The Guilt of Being Me

As a woman, I wear several costumes every second of the day. There’s the wife uniform, the mother outfit, the student garb, the writer, the foodie, the friend, the sister-daughter-family member, the cook, the doctor, and the list goes on and on. Being a semi-accomplished woman means I’ve also got some killer shoes to fill. Since I’ve never been too excited about fashion, all this dress-up makes me dizzy.

The challenge, lately, is trying to decode exactly who I am when I am not acting as the wife of an active duty United States Marine, when I am not mothering my teenage sons (which surprisingly they want less and less of), and when I am not responsible for anyone else’s happiness but my own.

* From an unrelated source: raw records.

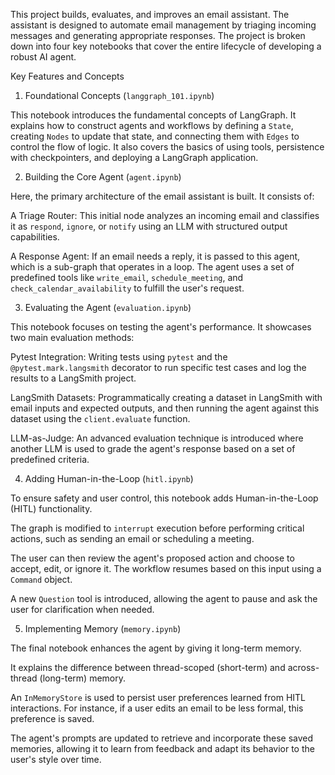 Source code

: 
This project builds, evaluates, and improves an email assistant. The assistant is designed to automate email management by triaging incoming messages and generating appropriate responses. The project is broken down into four key notebooks that cover the entire lifecycle of developing a robust AI agent.

Key Features and Concepts
1. Foundational Concepts (`langgraph_101.ipynb`)

This notebook introduces the fundamental concepts of LangGraph. It explains how to construct agents and workflows by defining a `State`, creating `Nodes` to update that state, and connecting them with `Edges` to control the flow of logic. It also covers the basics of using tools, persistence with checkpointers, and deploying a LangGraph application.

2. Building the Core Agent (`agent.ipynb`)

Here, the primary architecture of the email assistant is built. It consists of:

A Triage Router: This initial node analyzes an incoming email and classifies it as `respond`, `ignore`, or `notify` using an LLM with structured output capabilities.

A Response Agent: If an email needs a reply, it is passed to this agent, which is a sub-graph that operates in a loop. The agent uses a set of predefined tools like `write_email`, `schedule_meeting`, and `check_calendar_availability` to fulfill the user's request.

3. Evaluating the Agent (`evaluation.ipynb`)

This notebook focuses on testing the agent's performance. It showcases two main evaluation methods:

Pytest Integration: Writing tests using `pytest` and the `@pytest.mark.langsmith` decorator to run specific test cases and log the results to a LangSmith project.

LangSmith Datasets: Programmatically creating a dataset in LangSmith with email inputs and expected outputs, and then running the agent against this dataset using the `client.evaluate` function.

LLM-as-Judge: An advanced evaluation technique is introduced where another LLM is used to grade the agent's response based on a set of predefined criteria.

4. Adding Human-in-the-Loop (`hitl.ipynb`)

To ensure safety and user control, this notebook adds Human-in-the-Loop (HITL) functionality.

The graph is modified to `interrupt` execution before performing critical actions, such as sending an email or scheduling a meeting.

The user can then review the agent's proposed action and choose to accept, edit, or ignore it. The workflow resumes based on this input using a `Command` object.

A new `Question` tool is introduced, allowing the agent to pause and ask the user for clarification when needed.

5. Implementing Memory (`memory.ipynb`)

The final notebook enhances the agent by giving it long-term memory.

It explains the difference between thread-scoped (short-term) and across-thread (long-term) memory.

An `InMemoryStore` is used to persist user preferences learned from HITL interactions. For instance, if a user edits an email to be less formal, this preference is saved.

The agent's prompts are updated to retrieve and incorporate these saved memories, allowing it to learn from feedback and adapt its behavior to the user's style over time.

Wow. My own happiness. Am I even allowed to say that?

Well, I just did.

I often think about who I will be in ten years, and if that woman will feel like this woman had her back. I hope future-me is really happy with herself. All of it: the fleshy folds, the graying hair, the not-so-fine lines that took place of the current crinkles.

I worry that maybe I am not honoring future-me the way I should, and maybe she will be pissed at me for not slowing down and smelling the melons. (Roses are so cliché.)

And just when I reach the peak of high-hoping, I get hit with a massive smack of mommy-wife-guilt. I see the hours of writing, reading, classes, food-discovery, and realize I’ve been doing things now that make me happy without my family. I’ve denied them large chunks of my time due to my higher aspirations.

What a bad woman I am. Bad woman! Bad!

So of course I start reprioritizing everything. Maybe if I slack a bit in the studies and put off a deadline, I can spend more time with the kids. Or even if I am exhausted from pulling a twelve hour day at school, and want to collapse in a heap on the bed, I can give my husband a back massage to thank him for picking up my slack twice a week and sometimes more. I’m saddled with guilt and yet nearly jumping out of my skin for the chance to be the future me I can see so clearly.

Sometimes I wonder if I’m selfish or if this is the plight of every woman who wants to be more than a wife and a mother. As a woman am I allowed to work towards another identity, one that doesn’t involve anyone but me? Then I wonder why this is even a question. I don’t know what it means to be a man, but I don’t often read articles where they are defending their right to have a career while being fathers and husbands.

I guess I don’t have it all worked out in my head – but I hope that my family knows how dear they are to me. I hope I’ve shown them that even when I am working on future-me, they are an integral part of my existence.

Without them, who would I complain about?